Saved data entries
--------------------------------

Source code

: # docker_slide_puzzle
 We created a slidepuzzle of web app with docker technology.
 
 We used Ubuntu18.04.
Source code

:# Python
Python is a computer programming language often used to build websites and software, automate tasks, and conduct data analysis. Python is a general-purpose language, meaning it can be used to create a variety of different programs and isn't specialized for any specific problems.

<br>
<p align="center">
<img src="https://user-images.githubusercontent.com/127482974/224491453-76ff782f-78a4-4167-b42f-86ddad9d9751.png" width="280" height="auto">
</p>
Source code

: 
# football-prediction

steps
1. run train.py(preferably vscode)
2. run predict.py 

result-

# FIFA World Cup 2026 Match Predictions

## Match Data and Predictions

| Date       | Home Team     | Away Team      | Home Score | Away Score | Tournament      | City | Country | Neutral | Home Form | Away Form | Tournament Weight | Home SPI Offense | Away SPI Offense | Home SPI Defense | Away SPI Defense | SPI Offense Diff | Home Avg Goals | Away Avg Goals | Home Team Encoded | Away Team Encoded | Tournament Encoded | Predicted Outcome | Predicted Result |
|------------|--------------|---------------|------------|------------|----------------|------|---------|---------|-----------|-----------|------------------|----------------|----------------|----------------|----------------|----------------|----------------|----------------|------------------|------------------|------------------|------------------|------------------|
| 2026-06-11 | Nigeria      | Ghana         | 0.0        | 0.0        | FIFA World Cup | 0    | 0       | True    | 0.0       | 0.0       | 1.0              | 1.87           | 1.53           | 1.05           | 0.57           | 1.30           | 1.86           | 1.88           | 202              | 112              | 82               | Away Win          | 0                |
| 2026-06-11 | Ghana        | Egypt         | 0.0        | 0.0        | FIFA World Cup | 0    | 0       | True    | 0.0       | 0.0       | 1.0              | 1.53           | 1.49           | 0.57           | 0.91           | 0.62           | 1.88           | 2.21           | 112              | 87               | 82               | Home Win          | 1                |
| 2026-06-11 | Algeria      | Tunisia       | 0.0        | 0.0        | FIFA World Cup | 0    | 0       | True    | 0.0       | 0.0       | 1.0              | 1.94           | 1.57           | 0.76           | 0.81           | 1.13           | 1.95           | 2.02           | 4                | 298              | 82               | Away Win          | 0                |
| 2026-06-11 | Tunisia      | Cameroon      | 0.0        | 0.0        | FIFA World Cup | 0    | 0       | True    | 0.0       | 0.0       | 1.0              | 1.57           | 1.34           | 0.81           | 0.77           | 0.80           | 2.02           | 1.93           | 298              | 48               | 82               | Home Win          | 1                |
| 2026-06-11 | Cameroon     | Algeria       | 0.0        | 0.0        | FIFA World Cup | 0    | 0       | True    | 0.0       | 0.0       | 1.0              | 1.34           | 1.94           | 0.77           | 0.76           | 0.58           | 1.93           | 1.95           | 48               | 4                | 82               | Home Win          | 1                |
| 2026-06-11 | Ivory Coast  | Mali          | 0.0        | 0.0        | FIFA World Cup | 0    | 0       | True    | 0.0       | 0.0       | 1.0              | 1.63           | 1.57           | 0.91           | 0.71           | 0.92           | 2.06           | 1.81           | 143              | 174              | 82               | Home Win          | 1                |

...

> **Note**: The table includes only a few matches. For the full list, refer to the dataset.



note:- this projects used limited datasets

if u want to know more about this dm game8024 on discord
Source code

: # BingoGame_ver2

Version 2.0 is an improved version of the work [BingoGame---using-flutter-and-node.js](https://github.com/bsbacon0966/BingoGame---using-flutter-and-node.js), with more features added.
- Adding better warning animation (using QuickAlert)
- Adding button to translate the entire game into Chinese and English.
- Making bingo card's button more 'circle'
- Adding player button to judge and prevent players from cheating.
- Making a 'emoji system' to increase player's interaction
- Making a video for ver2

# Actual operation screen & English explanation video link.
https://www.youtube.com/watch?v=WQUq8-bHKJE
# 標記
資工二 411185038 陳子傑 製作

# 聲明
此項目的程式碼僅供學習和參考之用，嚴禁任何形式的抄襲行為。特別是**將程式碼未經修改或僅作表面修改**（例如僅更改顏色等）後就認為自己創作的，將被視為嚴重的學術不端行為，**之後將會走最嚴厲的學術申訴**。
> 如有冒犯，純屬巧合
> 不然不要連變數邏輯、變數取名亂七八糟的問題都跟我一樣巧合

--------------------------------

EXERCISE GOAL: Return, from the data, each line that has the word "Making" in it.

ANSWER AREA:
- Making bingo card's button more 'circle'
- Making a 'emoji system' to increase player's interaction
- Making a video for ver2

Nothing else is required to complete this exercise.